For example, while building the Huffman tree, propagate various information
up the tree as you build it. Then you can very easily start at the top of
the huffman tree and have all this information available to you (e.g. "peel
off the most probable cases until the relative probabilty has some relation
to the subtree case density").

On the other hand (more likely), you could keep the cases ordered (i.e. not
a Huffman tree) and integrate the branch probability info as the extra data
propagated up the tree (along with other stuff); e.g. the max probability
of any node in the subtree, the total probability sum in the subtree. This
would also allow some highly non-trivial properties, like "maximum number
of consecutive cases observed in each subtree" to be maintained, along with
O(1) access to the root of the subtree containing the consecutive cases
(and if we keep the tree balanced, O(log n) time to extract the consecutive
cases and update all data we are propagating up the tree). This would allow
a really clean lowering algorithm like:

while (we have subtrees with property X)
  extract and handle subtree in a particular way
while (we have subtrees with property Y)
  extract and handle subtree in a different way
etc.

A prototype of this can be done really easily with a non-balanced binary
tree. In order to make it reliably fast the binary tree with need to be
upgraded to a balanced binary tree (red-black, AVL, treap, etc.), which I
will go ahead and volunteer to do (I've actually spent more time than I
care to admit investigating balanced binary trees and their implementation).

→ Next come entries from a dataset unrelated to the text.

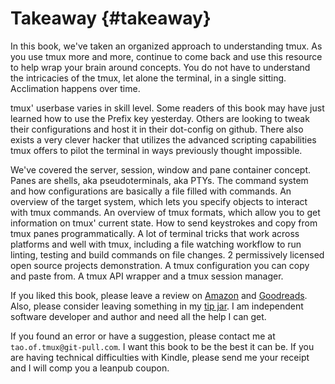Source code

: # Takeaway {#takeaway}

In this book, we've taken an organized approach to understanding tmux. As you
use tmux more and more, continue to come back and use this resource to help wrap
your brain around concepts. You do not have to understand the intricacies of the
tmux, let alone the terminal, in a single sitting. Acclimation happens over
time.

tmux' userbase varies in skill level. Some readers of this book may have just
learned how to use the Prefix key yesterday. Others are looking to tweak their
configurations and host it in their dot-config on github. There also exists a
very clever hacker that utilizes the advanced scripting capabilities tmux
offers to pilot the terminal in ways previously thought impossible.

We've covered the server, session, window and pane container concept. Panes are
shells, aka pseudoterminals, aka PTYs. The command system and how configurations
are basically a file filled with commands. An overview of the target system,
which lets you specify objects to interact with tmux commands. An overview of
tmux formats, which allow you to get information on tmux' current state. How to
send keystrokes and copy from tmux panes programmatically. A lot of terminal
tricks that work across platforms and well with tmux, including a file watching
workflow to run linting, testing and build commands on file changes. 2
permissively licensed open source projects demonstration. A tmux configuration
you can copy and paste from. A tmux API wrapper and a tmux session manager.

If you liked this book, please leave a review on [Amazon](http://amzn.to/2gPfRhC) and
[Goodreads](https://www.goodreads.com/book/show/33246223-the-tao-of-tmux). Also,
please consider leaving something in my [tip jar](https://www.git-pull.com/support.html).
I am independent software developer and author and need all the help I can get.

If you found an error or have a suggestion, please contact me at
`tao.of.tmux@git-pull.com`. I want this book to be the best it can be.
If you are having technical difficulties with Kindle, please send me your
receipt and I will comp you a leanpub coupon.
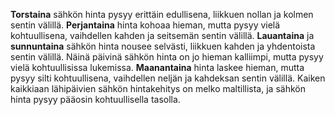 **Torstaina** sähkön hinta pysyy erittäin edullisena, liikkuen nollan ja kolmen sentin välillä. **Perjantaina** hinta kohoaa hieman, mutta pysyy vielä kohtuullisena, vaihdellen kahden ja seitsemän sentin välillä. **Lauantaina** ja **sunnuntaina** sähkön hinta nousee selvästi, liikkuen kahden ja yhdentoista sentin välillä. Näinä päivinä sähkön hinta on jo hieman kalliimpi, mutta pysyy vielä kohtuullisissa lukemissa. **Maanantaina** hinta laskee hieman, mutta pysyy silti kohtuullisena, vaihdellen neljän ja kahdeksan sentin välillä. Kaiken kaikkiaan lähipäivien sähkön hintakehitys on melko maltillista, ja sähkön hinta pysyy pääosin kohtuullisella tasolla.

For a textbook reference on maintaining extra data in a tree, see e.g.
section 14.2 of CLRS.

-- Sean Silva

>>
>> >> All,
>> >> About two months ago I posted a patch that hoisted the hottest case
>> >> statement from a switch statement during ISelLowering.
>> >>
>> >> See: ⚙ D5786 [PGO] Hoist hot case statement from switches
>> >>
>> >> Sean was rather adamant about using a Huffman tree (and I agree this
>> is
>> >> a
>> >> more complete solution), so I'd like to put a patch together.
>> >
>> > I think this sounds really cool!
>> >
>> >> That being
>> >> said, I have a few questions.
>> >>
>> >> The current switch lowering code sorts based on case values and is
>> >> lowered
>> >> with a combination of binary trees, lookup tables, bit tests and
>> magic.
>> >> If we lower the switch based on branch probabilities, I think the
>> most
>> >> reasonable approach would be to disable the lookup tables and stick
>> with
>> >> a
>> >> purely tree structure. Does anyone object or have opinions on this
>> >> matter?
>> >
>> > Spontaneously I would have thought the Huffman tree would just
replace
>> > the binary trees, i.e. we'd use the branch probabilities to build the
>> > tree differently.
>>
>> The current implementation selects the pivot in such a way that it
>> optimizes
>> for lookup tables.
>
>
> This seems like a potential point of friction: for lookup tables (and
> other
> techniques) you want to inherently keep the cases sorted by their
values,
> but a Huffman tree does not care about the actual values; it only cares
> about their relative probabilities.

Exactly! I can think of lots of ways to deal with this "friction", but
none of them sit well. As you mentioned, building a Huffman tree and then
dealing with corner cases would be one approach. Another, which was
Owen's suggestion, would be to peel the hot cases and then fall-back to
the current logic.

Another possibility might be to use a hybrid approach.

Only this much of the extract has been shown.